Institutional Details and Data
AERA Journals
The AERA is the largest organization of education researchers in the United States, with more than 20,000 members. The association operates seven journals, which are described in Table 1. Six of the journals were founded between 1931 and 1979 and are available in hard copy and online. Educational Researcher (ER) and American Educational Research Journal (AERJ) publish primarily original empirical research on any aspect of education, with the main difference being the format (ER articles are generally 4,000 to 5,000 words, and AERJ and all other AERA journals except Review of Educational Research [RER] are double that) and frequency (ER is published nine times a year with 46 total articles in 2017; AERJ, six times with 38 total articles). RER and Review of Research in Education (RRE) are review journals; the distinction is that RRE publishes one themed issue per year (with 12 articles in 2017), whereas RER publishes longer review articles (up to 15,000 words) on any topic spread over six issues per year (containing 23 articles in 2017). Educational Evaluation and Policy Analysis (EEPA) and Journal of Educational and Behavioral Statistics (JEBS) are more specialized journals; the former publishes analyses of the implementation and effects of educational policies (in four issues per year, with 24 articles in 2017), and the latter publishes research that advances quantitative methods in educational measurement and statistics (in six issues per year, with 29 articles in 2017). All AERA members are entitled to receive paper copies of ER and are allowed to select one of the other five to receive for free; additional journals are available to AERA members for a small fee and to the general public for an annual subscription fee. These six journals are all published by Sage and are available on Sage’s website behind a paywall.

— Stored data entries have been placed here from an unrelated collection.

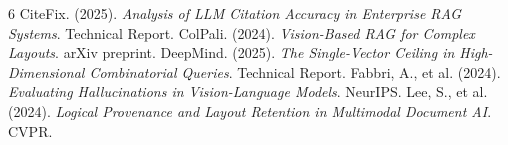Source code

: \documentclass[11pt]{article}
\begin{document}

\begin{thebibliography}{6}
 CiteFix. (2025). \emph{Analysis of LLM Citation Accuracy in Enterprise RAG Systems}. Technical Report.
 ColPali. (2024). \emph{Vision-Based RAG for Complex Layouts}. arXiv preprint.
 DeepMind. (2025). \emph{The Single-Vector Ceiling in High-Dimensional Combinatorial Queries}. Technical Report.
 Fabbri, A., et al. (2024). \emph{Evaluating Hallucinations in Vision-Language Models}. NeurIPS.
 Lee, S., et al. (2024). \emph{Logical Provenance and Layout Retention in Multimodal Document AI}. CVPR.
\end{thebibliography}
\end{document}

Seven American Educational Research Association (AERA) Journals
Note. N/A = not applicable.
One-year impact factors and rankings are from 2017 InCites Journal Citation Reports published by Web of Science.
AERA Open is an open-access (OA) journal. It is the only AERA journal that is OA. It is still too new to have an impact factor. It is also fully online.
The newest AERA journal, published since mid-2015, is AERA Open. Like AERJ and ER, AERA Open is a general-interest journal publishing mainly original empirical research on any topic in education. Unlike the other six AERA journals, AERA Open is OA. Anyone can go to the Sage website and download AERA Open articles, and there are no paper issues created or disseminated. Articles are generally published on a rolling basis as they are accepted, although they are sometimes rolled out in groups as part of “special topics” (48 articles were published in 2017).
The Natural Experiment
In early 2017, the publisher of the AERA journals, Sage, switched to an online platform provided by Atypon. To ensure that all subscribers had uninterrupted access during the platform change, the paywall was removed. Ultimately, the platform change was successful and the paywall was down for most of January and February 2017. The timing and duration of the paywall outage were neither announced nor expected, so there were unlikely any strategic or anticipatory responses on the part of readers. This also means that had the outage been advertised, the effects would likely have been bigger.
The Data
Sage and AERA provided monthly download data for each of the seven journals spanning January 2015 to February 2019. Figure 1 displays the raw download data for each journal. Panel A of Figure 1 shows the monthly downloads of AERA Open and the average monthly downloads of the other six AERA journals that were “treated” by the paywall going down. The average journal has about 20,000 full-text downloads per month. Panel B of Figure 1 plots the monthly downloads separately for each journal. Two patterns are noteworthy. First, individual journals vary in download activity, as expected given the differences in prestige and topics identified in Table 1. AERJ, ER, and RER tend to have more downloads. Second, a seasonal pattern in downloads is apparent for all journals: Downloads spike early and late in the calendar year. The spikes in some journals, like ER and RER, are larger than the others.

Monthly downloads, in 1,000s: (A) average monthly downloads; (B) monthly downloads for each American Educational Research Association journal.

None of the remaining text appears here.